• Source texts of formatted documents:
[Start of Attachment]
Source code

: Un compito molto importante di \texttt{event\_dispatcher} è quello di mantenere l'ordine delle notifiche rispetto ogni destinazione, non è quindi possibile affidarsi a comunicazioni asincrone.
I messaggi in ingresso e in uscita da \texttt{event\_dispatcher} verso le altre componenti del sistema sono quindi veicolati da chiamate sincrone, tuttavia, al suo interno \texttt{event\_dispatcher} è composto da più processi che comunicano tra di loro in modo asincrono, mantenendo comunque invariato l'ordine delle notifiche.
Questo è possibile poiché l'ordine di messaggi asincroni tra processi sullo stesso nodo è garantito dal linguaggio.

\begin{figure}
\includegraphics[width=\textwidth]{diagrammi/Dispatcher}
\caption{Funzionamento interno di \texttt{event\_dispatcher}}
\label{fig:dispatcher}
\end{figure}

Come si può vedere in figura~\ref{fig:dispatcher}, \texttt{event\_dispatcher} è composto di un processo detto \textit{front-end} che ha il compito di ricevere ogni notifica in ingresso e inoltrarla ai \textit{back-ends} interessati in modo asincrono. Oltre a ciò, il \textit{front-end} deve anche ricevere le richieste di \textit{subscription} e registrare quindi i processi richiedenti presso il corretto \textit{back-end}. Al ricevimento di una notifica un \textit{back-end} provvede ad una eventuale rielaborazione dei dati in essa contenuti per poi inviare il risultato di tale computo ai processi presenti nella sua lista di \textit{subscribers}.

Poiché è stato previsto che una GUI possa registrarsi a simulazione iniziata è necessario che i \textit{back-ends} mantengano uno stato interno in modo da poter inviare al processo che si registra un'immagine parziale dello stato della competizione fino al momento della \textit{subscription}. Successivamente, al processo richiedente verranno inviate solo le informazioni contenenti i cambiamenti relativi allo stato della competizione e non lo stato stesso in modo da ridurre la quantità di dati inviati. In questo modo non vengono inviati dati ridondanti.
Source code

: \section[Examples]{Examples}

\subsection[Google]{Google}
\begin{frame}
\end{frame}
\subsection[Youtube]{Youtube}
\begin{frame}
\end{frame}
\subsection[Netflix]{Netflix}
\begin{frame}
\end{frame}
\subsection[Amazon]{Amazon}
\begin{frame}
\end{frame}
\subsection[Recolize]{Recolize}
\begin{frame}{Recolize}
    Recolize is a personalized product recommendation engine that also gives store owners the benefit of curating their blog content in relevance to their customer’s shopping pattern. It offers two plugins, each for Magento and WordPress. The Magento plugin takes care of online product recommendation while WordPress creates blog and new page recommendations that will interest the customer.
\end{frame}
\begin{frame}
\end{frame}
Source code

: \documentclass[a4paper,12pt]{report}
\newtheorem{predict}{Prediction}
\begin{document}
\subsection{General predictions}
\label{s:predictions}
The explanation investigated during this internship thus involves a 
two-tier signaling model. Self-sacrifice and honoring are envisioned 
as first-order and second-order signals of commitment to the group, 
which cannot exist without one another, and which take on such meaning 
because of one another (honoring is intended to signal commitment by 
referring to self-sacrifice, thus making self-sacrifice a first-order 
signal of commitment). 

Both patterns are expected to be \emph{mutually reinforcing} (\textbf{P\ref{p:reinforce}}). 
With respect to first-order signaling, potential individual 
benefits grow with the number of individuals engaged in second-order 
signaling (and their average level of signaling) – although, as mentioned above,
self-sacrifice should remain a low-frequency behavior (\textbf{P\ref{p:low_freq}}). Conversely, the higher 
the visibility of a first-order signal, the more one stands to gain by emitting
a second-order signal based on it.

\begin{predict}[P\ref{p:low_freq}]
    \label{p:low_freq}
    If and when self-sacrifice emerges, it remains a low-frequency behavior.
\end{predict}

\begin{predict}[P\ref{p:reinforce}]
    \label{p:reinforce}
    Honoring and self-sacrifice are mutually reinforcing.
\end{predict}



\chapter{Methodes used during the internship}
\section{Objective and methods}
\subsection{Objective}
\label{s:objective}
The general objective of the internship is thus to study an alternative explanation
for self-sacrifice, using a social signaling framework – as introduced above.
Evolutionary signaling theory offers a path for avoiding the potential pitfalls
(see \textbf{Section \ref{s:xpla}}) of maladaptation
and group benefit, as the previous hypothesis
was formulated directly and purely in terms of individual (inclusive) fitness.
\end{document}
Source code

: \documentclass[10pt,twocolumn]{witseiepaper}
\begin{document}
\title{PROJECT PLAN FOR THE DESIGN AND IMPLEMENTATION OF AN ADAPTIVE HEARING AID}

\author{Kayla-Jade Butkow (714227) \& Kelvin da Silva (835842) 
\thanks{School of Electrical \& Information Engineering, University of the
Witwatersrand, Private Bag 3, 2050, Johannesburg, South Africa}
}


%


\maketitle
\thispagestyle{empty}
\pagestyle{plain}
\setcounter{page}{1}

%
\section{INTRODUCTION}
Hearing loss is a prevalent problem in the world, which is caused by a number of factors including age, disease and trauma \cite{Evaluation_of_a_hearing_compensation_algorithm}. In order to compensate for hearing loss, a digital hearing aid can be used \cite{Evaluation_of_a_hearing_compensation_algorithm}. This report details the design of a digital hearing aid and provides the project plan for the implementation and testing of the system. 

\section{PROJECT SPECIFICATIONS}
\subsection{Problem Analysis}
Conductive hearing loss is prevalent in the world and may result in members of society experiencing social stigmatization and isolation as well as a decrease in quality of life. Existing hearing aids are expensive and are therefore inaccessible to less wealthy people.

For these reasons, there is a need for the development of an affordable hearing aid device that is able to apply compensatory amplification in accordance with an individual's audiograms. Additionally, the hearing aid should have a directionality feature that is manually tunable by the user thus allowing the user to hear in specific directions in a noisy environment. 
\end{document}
[End of Attachment]
• TO DO: Please return every line of the data, unaltered.

• YOUR RESPONSE:
Source code

: Un compito molto importante di \texttt{event\_dispatcher} è quello di mantenere l'ordine delle notifiche rispetto ogni destinazione, non è quindi possibile affidarsi a comunicazioni asincrone.
I messaggi in ingresso e in uscita da \texttt{event\_dispatcher} verso le altre componenti del sistema sono quindi veicolati da chiamate sincrone, tuttavia, al suo interno \texttt{event\_dispatcher} è composto da più processi che comunicano tra di loro in modo asincrono, mantenendo comunque invariato l'ordine delle notifiche.
Questo è possibile poiché l'ordine di messaggi asincroni tra processi sullo stesso nodo è garantito dal linguaggio.

\begin{figure}
\includegraphics[width=\textwidth]{diagrammi/Dispatcher}
\caption{Funzionamento interno di \texttt{event\_dispatcher}}
\label{fig:dispatcher}
\end{figure}

Come si può vedere in figura~\ref{fig:dispatcher}, \texttt{event\_dispatcher} è composto di un processo detto \textit{front-end} che ha il compito di ricevere ogni notifica in ingresso e inoltrarla ai \textit{back-ends} interessati in modo asincrono. Oltre a ciò, il \textit{front-end} deve anche ricevere le richieste di \textit{subscription} e registrare quindi i processi richiedenti presso il corretto \textit{back-end}. Al ricevimento di una notifica un \textit{back-end} provvede ad una eventuale rielaborazione dei dati in essa contenuti per poi inviare il risultato di tale computo ai processi presenti nella sua lista di \textit{subscribers}.

Poiché è stato previsto che una GUI possa registrarsi a simulazione iniziata è necessario che i \textit{back-ends} mantengano uno stato interno in modo da poter inviare al processo che si registra un'immagine parziale dello stato della competizione fino al momento della \textit{subscription}. Successivamente, al processo richiedente verranno inviate solo le informazioni contenenti i cambiamenti relativi allo stato della competizione e non lo stato stesso in modo da ridurre la quantità di dati inviati. In questo modo non vengono inviati dati ridondanti.
Source code

: \section[Examples]{Examples}

\subsection[Google]{Google}
\begin{frame}
\end{frame}
\subsection[Youtube]{Youtube}
\begin{frame}
\end{frame}
\subsection[Netflix]{Netflix}
\begin{frame}
\end{frame}
\subsection[Amazon]{Amazon}
\begin{frame}
\end{frame}
\subsection[Recolize]{Recolize}
\begin{frame}{Recolize}
    Recolize is a personalized product recommendation engine that also gives store owners the benefit of curating their blog content in relevance to their customer’s shopping pattern. It offers two plugins, each for Magento and WordPress. The Magento plugin takes care of online product recommendation while WordPress creates blog and new page recommendations that will interest the customer.
\end{frame}
\begin{frame}
\end{frame}
Source code

: \documentclass[a4paper,12pt]{report}
\newtheorem{predict}{Prediction}
\begin{document}
\subsection{General predictions}
\label{s:predictions}
The explanation investigated during this internship thus involves a 
two-tier signaling model. Self-sacrifice and honoring are envisioned 
as first-order and second-order signals of commitment to the group, 
which cannot exist without one another, and which take on such meaning 
because of one another (honoring is intended to signal commitment by 
referring to self-sacrifice, thus making self-sacrifice a first-order 
signal of commitment). 

Both patterns are expected to be \emph{mutually reinforcing} (\textbf{P\ref{p:reinforce}}). 
With respect to first-order signaling, potential individual 
benefits grow with the number of individuals engaged in second-order 
signaling (and their average level of signaling) – although, as mentioned above,
self-sacrifice should remain a low-frequency behavior (\textbf{P\ref{p:low_freq}}). Conversely, the higher 
the visibility of a first-order signal, the more one stands to gain by emitting
a second-order signal based on it.

\begin{predict}[P\ref{p:low_freq}]
    \label{p:low_freq}
    If and when self-sacrifice emerges, it remains a low-frequency behavior.
\end{predict}

\begin{predict}[P\ref{p:reinforce}]
    \label{p:reinforce}
    Honoring and self-sacrifice are mutually reinforcing.
\end{predict}



\chapter{Methodes used during the internship}
\section{Objective and methods}
\subsection{Objective}
\label{s:objective}
The general objective of the internship is thus to study an alternative explanation
for self-sacrifice, using a social signaling framework – as introduced above.
Evolutionary signaling theory offers a path for avoiding the potential pitfalls
(see \textbf{Section \ref{s:xpla}}) of maladaptation
and group benefit, as the previous hypothesis
was formulated directly and purely in terms of individual (inclusive) fitness.
\end{document}
Source code

: \documentclass[10pt,twocolumn]{witseiepaper}
\begin{document}
\title{PROJECT PLAN FOR THE DESIGN AND IMPLEMENTATION OF AN ADAPTIVE HEARING AID}

\author{Kayla-Jade Butkow (714227) \& Kelvin da Silva (835842) 
\thanks{School of Electrical \& Information Engineering, University of the
Witwatersrand, Private Bag 3, 2050, Johannesburg, South Africa}
}


%


\maketitle
\thispagestyle{empty}
\pagestyle{plain}
\setcounter{page}{1}

%
\section{INTRODUCTION}
Hearing loss is a prevalent problem in the world, which is caused by a number of factors including age, disease and trauma \cite{Evaluation_of_a_hearing_compensation_algorithm}. In order to compensate for hearing loss, a digital hearing aid can be used \cite{Evaluation_of_a_hearing_compensation_algorithm}. This report details the design of a digital hearing aid and provides the project plan for the implementation and testing of the system. 

\section{PROJECT SPECIFICATIONS}
\subsection{Problem Analysis}
Conductive hearing loss is prevalent in the world and may result in members of society experiencing social stigmatization and isolation as well as a decrease in quality of life. Existing hearing aids are expensive and are therefore inaccessible to less wealthy people.

For these reasons, there is a need for the development of an affordable hearing aid device that is able to apply compensatory amplification in accordance with an individual's audiograms. Additionally, the hearing aid should have a directionality feature that is manually tunable by the user thus allowing the user to hear in specific directions in a noisy environment. 
\end{document}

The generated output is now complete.